Demon Copperhead – Barbara Kingsolver
WINNER OF A 2023 PULITZER PRIZE IN FICTION AND SHORTLISTED FOR THE WOMEN’S PRIZE
Demon Copperhead is a once-in-a-generation novel that breaks and mends your heart in the way only the best fiction can.
Demon’s story begins with his traumatic birth to a single mother in a single-wide trailer, looking ‘like a little blue prizefighter.’ For the life ahead of him he would need all of that fighting spirit, along with buckets of charm, a quick wit, and some unexpected talents, legal and otherwise.
In the southern Appalachian Mountains of Virginia, poverty isn’t an idea, it’s as natural as the grass grows. For a generation growing up in this world, at the heart of the modern opioid crisis, addiction isn’t an abstraction, it’s neighbours, parents, and friends. ‘Family’ could mean love, or reluctant foster care. For Demon, born on the wrong side of luck, the affection and safety he craves is as remote as the ocean he dreams of seeing one day. The wonder is in how far he’s willing to travel to try and get there.
Suffused with truth, anger and compassion, Demon Copperhead is an epic tale of love, loss and everything in between.

THE BRILLIANT SECOND NOVEL FROM THE BOOKER PRIZE-WINNING AUTHOR OF SHUGGIE BAIN
Born under different stars, Protestant Mungo and Catholic James live in a hyper-masculine world. They are caught between two of Glasgow’s housing estates, where young working-class men divide themselves along sectarian lines, and fight territorial battles for the sake of reputation. They should be sworn enemies if they’re to be seen as men at all, and yet they become best friends as they find a sanctuary in the doocot that James has built for his prize racing pigeons. As they begin to fall in love, they dream of escaping the grey city, and Mungo must work hard to hide his true self from all those around him, especially from his elder brother Hamish, a local gang leader with a brutal reputation to uphold.
But the threat of discovery is constant and the punishment unspeakable. When Mungo’s mother sends him on a fishing trip to a loch in western Scotland with two strange men behind whose drunken banter lie murky pasts, he needs to summon all his inner strength and courage to get back to a place of safety, a place where he and James might still have a future.
Imbuing the everyday world of its characters with rich lyricism, Douglas Stuart’s Young Mungo is a gripping and revealing story about the meaning of masculinity, the push and pull of family, the violence faced by so many queer people, and the dangers of loving someone too much.

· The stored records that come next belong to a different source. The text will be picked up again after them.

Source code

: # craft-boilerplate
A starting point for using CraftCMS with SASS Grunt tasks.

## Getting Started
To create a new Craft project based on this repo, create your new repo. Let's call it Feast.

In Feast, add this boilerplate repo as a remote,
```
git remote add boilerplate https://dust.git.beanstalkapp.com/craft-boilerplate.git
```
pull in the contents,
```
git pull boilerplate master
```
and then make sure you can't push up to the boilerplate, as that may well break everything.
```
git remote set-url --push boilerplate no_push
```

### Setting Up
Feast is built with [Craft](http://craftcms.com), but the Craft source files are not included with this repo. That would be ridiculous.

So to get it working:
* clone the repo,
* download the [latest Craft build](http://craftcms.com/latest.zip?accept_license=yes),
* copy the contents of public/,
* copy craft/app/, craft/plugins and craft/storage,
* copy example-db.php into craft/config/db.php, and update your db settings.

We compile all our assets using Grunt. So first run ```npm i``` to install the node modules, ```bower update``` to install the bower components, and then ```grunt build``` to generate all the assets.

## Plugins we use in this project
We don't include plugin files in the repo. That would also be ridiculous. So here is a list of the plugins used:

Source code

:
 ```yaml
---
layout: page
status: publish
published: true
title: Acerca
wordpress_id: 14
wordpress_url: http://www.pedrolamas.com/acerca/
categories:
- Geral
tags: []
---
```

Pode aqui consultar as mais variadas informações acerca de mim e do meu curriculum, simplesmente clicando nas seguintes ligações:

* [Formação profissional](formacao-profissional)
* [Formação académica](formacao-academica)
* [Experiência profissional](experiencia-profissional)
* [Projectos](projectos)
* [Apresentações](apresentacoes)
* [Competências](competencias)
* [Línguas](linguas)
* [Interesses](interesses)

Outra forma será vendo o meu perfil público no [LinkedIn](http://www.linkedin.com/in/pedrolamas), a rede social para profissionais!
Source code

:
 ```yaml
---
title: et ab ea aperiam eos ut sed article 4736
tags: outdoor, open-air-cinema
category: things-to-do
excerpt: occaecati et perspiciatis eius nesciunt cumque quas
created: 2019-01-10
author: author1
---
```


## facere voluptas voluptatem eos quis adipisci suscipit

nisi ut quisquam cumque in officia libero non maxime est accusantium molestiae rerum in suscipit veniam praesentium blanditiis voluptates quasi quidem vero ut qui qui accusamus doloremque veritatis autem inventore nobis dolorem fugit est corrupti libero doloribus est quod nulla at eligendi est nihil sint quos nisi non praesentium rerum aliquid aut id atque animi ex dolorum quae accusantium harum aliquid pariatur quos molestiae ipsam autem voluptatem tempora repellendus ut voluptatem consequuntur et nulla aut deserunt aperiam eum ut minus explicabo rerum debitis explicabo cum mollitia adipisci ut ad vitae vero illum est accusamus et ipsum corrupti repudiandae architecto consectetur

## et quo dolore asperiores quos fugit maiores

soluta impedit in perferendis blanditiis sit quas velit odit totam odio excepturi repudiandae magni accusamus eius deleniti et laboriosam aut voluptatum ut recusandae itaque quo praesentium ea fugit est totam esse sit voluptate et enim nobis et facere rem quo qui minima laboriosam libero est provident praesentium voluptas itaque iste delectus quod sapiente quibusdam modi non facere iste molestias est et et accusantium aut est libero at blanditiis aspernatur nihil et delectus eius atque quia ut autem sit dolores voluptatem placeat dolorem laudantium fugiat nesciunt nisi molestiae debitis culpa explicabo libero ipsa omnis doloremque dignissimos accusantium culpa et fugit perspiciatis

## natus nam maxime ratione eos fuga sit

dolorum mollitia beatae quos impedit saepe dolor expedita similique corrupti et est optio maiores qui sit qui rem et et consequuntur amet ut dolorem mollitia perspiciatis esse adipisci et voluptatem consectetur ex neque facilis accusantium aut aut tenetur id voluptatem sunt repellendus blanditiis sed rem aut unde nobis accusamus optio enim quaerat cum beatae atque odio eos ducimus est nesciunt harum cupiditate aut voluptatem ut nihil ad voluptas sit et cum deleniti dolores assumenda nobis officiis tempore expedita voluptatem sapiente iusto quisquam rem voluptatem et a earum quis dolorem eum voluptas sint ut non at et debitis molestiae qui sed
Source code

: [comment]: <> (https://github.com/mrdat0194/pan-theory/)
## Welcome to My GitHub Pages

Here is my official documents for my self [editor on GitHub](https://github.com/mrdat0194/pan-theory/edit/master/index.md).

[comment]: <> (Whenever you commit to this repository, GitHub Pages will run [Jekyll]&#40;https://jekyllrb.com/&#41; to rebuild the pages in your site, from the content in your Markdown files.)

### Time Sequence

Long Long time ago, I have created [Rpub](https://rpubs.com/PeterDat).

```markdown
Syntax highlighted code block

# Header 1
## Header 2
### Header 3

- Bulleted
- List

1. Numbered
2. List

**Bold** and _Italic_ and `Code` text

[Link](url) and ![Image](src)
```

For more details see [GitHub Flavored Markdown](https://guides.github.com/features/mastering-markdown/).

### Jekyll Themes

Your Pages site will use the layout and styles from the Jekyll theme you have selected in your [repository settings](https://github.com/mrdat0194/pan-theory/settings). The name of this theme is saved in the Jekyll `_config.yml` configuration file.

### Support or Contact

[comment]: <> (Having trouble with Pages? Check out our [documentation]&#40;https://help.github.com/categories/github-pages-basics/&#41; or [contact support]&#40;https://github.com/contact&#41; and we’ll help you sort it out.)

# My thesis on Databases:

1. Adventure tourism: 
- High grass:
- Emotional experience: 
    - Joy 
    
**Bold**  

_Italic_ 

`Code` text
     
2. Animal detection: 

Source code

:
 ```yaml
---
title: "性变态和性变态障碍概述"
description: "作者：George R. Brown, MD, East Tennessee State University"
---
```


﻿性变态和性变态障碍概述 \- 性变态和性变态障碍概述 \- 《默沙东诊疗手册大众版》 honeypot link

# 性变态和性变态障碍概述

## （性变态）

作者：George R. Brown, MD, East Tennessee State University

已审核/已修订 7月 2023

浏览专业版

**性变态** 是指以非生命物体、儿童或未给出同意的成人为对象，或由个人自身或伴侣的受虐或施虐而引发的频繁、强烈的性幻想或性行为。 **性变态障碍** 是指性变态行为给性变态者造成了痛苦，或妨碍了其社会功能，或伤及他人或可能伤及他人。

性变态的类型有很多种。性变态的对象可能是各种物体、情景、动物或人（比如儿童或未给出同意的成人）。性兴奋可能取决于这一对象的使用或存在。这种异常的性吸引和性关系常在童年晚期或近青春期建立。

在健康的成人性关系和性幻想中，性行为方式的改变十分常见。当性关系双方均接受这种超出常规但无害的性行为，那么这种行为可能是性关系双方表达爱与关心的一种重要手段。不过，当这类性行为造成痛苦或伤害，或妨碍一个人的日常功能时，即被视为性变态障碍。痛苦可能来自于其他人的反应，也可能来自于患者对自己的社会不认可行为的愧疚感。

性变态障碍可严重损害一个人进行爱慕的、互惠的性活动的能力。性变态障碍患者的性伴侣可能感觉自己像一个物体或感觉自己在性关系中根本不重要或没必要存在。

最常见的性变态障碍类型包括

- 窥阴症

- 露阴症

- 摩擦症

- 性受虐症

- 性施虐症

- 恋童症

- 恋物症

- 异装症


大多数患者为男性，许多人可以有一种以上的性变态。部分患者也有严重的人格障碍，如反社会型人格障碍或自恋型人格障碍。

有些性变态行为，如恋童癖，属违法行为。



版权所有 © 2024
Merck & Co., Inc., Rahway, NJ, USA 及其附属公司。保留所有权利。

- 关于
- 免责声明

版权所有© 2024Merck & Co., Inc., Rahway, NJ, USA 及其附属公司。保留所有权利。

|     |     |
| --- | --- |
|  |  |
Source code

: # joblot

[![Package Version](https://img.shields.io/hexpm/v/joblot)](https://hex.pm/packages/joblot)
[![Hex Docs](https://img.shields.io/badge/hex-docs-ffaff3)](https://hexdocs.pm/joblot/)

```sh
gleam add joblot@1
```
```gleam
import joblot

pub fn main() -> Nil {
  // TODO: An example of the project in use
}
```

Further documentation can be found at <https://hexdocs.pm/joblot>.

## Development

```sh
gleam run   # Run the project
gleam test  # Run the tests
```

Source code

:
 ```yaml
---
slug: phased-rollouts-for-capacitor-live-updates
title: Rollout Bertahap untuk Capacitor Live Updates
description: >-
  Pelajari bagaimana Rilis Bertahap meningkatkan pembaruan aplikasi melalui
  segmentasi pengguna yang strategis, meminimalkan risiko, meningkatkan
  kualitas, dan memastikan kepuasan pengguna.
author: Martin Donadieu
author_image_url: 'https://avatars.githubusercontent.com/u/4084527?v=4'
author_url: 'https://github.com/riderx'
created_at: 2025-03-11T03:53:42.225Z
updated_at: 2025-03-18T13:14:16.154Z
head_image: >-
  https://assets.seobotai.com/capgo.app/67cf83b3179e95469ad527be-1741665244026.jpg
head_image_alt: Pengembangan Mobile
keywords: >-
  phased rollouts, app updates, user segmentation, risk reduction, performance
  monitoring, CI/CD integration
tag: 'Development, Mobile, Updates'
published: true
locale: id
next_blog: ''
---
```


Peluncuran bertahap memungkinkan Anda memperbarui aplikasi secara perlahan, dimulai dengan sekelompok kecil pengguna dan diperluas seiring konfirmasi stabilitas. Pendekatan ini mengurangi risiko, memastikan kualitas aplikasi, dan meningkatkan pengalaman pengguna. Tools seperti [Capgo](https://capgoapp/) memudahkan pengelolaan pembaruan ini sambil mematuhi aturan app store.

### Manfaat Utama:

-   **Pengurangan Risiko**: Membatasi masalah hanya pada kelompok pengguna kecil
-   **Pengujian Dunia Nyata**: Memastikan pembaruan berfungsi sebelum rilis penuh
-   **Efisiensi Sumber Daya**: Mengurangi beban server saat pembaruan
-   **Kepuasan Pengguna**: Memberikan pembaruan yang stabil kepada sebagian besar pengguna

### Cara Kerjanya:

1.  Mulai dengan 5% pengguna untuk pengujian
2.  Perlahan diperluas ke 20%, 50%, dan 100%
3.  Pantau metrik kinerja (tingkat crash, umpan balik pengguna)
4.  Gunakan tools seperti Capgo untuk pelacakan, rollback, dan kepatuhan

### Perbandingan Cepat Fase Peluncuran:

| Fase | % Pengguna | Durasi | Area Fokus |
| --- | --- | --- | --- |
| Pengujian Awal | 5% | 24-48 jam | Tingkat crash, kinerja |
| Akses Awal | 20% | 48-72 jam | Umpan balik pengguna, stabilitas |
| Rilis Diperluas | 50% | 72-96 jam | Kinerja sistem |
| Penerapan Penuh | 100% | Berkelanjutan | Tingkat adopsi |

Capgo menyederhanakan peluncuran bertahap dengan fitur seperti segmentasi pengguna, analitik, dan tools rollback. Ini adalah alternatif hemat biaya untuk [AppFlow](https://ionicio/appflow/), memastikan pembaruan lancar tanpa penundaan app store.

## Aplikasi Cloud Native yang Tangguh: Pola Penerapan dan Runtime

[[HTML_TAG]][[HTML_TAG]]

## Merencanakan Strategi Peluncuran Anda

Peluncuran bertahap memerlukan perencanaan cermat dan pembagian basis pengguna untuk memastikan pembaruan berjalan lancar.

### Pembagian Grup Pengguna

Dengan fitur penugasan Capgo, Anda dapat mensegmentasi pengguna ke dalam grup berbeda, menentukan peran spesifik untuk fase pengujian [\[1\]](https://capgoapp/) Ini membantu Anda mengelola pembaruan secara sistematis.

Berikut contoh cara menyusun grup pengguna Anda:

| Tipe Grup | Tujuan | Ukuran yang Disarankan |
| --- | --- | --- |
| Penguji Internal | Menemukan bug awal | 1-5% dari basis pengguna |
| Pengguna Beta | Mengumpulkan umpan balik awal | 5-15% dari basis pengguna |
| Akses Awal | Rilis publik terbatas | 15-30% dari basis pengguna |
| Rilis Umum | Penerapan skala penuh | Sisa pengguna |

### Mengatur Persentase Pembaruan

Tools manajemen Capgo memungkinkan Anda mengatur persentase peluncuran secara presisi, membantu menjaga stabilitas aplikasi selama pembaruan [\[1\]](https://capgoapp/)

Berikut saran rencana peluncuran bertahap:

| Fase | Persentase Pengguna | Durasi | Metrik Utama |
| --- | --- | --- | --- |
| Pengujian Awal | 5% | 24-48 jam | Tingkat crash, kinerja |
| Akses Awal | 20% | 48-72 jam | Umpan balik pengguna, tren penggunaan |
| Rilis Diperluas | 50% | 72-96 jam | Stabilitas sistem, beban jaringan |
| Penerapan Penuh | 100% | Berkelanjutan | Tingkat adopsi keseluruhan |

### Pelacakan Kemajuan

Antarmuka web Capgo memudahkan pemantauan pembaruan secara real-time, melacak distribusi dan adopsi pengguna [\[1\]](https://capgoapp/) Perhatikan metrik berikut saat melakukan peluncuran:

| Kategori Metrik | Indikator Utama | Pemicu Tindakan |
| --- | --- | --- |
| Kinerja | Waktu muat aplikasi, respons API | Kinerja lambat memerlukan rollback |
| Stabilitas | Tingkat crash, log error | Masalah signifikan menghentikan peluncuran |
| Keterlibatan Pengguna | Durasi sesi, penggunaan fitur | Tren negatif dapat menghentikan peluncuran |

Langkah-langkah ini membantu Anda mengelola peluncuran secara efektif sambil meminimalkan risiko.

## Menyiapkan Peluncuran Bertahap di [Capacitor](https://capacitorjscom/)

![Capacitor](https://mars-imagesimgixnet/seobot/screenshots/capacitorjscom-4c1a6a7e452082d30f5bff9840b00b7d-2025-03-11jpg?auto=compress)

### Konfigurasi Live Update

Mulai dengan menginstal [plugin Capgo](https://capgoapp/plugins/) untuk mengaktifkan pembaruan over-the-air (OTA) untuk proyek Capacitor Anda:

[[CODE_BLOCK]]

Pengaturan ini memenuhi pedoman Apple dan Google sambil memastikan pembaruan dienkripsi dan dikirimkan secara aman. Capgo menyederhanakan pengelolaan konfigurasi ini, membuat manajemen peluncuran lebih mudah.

The Perfect Golden Circle – Benjamin Myers
THE TRIUMPHANT NOVEL FROM THE WALTER SCOTT PRIZE-WINNING AUTHOR OF THE OFFING
England, 1989. Over the course of a burning hot summer, two very different men – traumatized Falklands veteran Calvert, and affable, chaotic Redbone – set out nightly in a clapped-out camper van to undertake an extraordinary project.
Under cover of darkness, the two men traverse the fields of rural England in secret, forming crop circles in elaborate and mysterious patterns.
As the summer wears on, and their designs grow ever more ambitious, the two men find that their work has become a cult international sensation – and that an unlikely and beautiful friendship has taken root as the wheat ripens from green to gold.

Night Crawling – Leila Mottley
LONGLISTED FOR THE BOOKER PRIZE 2022 – MOTTLEY IS THE YOUNGEST EVER BOOKER NOMINEE
We’ll laugh because we can, until the sun disintegrates and nighttime threatens to set us free just to capture us again, back into the things we can’t escape.
Kiara does not know what it is to live as a normal seventeen-year-old. With her mother in a halfway house, she fends for herself – and for nine-year-old Trevor, whose own mother disappears for days at a time.
As the pressures of rent to pay and mouths to feed increase, Kiara finds herself walking the streets after dark, determined to survive in a world that refuses to protect her.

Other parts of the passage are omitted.